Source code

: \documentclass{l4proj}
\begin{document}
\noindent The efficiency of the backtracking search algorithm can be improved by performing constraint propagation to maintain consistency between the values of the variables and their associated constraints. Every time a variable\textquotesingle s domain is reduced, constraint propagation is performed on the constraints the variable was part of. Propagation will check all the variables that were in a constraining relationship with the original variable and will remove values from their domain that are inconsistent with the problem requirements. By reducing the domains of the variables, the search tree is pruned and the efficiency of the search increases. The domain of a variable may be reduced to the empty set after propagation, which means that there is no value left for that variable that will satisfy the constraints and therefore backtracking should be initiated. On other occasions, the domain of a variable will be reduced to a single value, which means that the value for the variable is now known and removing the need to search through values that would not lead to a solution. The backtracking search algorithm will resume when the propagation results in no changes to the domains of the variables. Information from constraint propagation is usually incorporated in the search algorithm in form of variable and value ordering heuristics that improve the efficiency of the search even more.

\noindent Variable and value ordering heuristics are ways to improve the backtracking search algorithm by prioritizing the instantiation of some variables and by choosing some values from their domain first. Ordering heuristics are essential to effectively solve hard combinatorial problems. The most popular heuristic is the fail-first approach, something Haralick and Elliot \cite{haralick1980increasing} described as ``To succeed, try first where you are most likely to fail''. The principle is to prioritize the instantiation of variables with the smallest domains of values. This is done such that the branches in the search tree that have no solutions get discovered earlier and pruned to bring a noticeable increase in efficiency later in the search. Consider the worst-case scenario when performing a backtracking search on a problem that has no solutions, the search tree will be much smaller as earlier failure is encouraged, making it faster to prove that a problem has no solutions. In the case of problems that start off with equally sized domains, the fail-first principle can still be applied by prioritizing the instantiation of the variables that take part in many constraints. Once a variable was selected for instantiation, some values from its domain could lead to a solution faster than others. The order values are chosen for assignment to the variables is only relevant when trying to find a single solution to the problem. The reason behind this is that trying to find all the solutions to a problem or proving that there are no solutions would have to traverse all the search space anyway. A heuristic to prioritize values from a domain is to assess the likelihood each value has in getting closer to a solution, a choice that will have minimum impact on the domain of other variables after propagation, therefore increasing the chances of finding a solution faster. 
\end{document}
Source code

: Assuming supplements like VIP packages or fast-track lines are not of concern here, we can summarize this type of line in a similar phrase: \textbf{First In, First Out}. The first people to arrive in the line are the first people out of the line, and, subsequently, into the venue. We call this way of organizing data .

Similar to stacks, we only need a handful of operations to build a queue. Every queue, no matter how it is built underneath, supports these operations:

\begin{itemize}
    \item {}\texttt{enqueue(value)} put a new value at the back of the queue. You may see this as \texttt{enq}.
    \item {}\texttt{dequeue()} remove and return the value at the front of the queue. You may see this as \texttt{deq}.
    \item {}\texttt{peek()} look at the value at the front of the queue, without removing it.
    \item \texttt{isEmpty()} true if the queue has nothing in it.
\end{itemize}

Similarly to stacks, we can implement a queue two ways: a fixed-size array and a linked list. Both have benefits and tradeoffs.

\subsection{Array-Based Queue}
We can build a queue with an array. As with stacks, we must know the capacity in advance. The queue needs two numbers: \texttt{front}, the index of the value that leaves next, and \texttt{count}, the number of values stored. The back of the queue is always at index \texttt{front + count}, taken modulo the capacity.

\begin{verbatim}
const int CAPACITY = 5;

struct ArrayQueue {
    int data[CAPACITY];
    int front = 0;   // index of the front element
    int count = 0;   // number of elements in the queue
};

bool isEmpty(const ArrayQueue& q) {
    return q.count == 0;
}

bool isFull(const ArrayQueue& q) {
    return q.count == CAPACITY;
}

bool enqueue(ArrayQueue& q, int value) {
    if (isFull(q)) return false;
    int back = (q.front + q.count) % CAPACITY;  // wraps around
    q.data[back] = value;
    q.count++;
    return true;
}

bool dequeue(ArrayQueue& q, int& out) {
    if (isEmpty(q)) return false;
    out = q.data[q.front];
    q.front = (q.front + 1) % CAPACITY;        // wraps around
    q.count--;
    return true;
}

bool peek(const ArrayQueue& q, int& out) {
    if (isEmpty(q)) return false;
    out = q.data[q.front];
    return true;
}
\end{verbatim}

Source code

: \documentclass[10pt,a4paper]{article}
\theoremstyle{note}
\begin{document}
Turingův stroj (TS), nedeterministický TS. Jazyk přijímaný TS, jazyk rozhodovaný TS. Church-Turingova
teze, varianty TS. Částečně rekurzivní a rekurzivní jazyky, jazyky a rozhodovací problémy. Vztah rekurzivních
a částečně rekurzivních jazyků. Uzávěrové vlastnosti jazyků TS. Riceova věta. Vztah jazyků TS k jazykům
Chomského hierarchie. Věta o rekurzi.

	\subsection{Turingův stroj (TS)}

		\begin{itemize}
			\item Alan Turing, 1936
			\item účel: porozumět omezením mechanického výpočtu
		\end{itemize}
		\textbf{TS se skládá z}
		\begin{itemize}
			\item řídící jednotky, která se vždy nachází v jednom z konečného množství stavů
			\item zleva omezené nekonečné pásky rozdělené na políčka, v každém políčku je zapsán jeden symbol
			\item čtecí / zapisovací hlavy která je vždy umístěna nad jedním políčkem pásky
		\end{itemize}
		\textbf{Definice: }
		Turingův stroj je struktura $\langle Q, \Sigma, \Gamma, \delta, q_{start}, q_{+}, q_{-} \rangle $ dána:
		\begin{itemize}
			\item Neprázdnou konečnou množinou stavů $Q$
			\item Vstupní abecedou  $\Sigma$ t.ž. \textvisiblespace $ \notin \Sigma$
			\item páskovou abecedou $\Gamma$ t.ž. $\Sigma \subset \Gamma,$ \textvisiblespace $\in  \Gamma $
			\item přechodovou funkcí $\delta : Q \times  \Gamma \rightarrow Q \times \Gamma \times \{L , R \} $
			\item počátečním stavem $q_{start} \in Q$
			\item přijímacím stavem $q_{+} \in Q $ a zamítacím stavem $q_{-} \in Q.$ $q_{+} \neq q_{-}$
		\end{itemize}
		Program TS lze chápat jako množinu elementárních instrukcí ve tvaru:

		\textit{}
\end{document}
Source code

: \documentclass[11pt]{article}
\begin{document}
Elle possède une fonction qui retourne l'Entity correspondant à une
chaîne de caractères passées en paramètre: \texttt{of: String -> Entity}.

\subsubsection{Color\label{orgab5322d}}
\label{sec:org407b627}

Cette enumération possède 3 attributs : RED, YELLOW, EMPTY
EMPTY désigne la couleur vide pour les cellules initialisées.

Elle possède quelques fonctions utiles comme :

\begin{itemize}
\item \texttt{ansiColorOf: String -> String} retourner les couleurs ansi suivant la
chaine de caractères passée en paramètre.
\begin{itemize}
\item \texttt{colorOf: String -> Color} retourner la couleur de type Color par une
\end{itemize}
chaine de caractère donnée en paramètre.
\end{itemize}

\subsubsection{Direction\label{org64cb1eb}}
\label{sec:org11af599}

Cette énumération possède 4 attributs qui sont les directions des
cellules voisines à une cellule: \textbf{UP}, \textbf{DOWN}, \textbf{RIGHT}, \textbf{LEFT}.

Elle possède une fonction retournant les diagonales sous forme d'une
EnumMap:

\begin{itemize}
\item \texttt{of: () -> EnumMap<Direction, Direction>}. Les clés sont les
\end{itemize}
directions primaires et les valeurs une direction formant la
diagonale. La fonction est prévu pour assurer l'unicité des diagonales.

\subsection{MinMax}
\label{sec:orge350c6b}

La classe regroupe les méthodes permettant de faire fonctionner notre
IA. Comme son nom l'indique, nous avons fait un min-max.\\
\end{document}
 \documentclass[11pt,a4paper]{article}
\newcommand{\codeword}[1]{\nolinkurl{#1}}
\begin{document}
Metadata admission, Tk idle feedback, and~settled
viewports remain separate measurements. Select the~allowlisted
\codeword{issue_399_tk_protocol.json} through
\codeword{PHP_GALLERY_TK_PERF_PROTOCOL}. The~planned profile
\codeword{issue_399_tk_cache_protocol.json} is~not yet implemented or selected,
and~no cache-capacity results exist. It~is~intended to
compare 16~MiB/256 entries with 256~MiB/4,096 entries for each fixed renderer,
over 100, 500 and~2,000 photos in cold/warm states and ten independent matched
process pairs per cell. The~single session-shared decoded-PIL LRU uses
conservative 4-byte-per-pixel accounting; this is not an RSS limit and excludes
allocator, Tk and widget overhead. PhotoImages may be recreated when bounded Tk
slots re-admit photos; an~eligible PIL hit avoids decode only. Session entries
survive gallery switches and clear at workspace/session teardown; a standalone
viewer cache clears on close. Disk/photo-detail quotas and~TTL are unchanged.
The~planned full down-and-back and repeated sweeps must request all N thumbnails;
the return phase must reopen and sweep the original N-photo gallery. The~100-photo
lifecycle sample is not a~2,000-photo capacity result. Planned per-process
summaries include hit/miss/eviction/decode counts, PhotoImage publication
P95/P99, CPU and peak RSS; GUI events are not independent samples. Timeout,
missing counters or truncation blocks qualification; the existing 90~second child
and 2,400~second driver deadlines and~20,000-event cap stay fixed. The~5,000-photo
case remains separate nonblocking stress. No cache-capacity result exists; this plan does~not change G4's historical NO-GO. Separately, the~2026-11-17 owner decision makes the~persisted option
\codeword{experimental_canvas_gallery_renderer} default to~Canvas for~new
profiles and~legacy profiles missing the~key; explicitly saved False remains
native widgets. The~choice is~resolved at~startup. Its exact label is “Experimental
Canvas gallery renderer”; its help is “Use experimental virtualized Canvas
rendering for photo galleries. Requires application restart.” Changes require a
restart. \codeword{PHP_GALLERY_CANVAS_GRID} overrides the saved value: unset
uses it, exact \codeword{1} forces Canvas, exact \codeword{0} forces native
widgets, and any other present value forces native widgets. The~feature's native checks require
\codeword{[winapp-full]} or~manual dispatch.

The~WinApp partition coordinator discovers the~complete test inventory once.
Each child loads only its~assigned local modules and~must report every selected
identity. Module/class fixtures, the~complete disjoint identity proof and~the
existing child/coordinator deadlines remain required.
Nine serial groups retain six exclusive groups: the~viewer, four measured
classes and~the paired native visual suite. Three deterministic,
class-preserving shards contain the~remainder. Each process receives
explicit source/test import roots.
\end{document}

[Your goal]
Across the listing above, report every line where "viewer" occurs.

[Exercise output]
viewer cache clears on close. Disk/photo-detail quotas and~TTL are unchanged.
Nine serial groups retain six exclusive groups: the~viewer, four measured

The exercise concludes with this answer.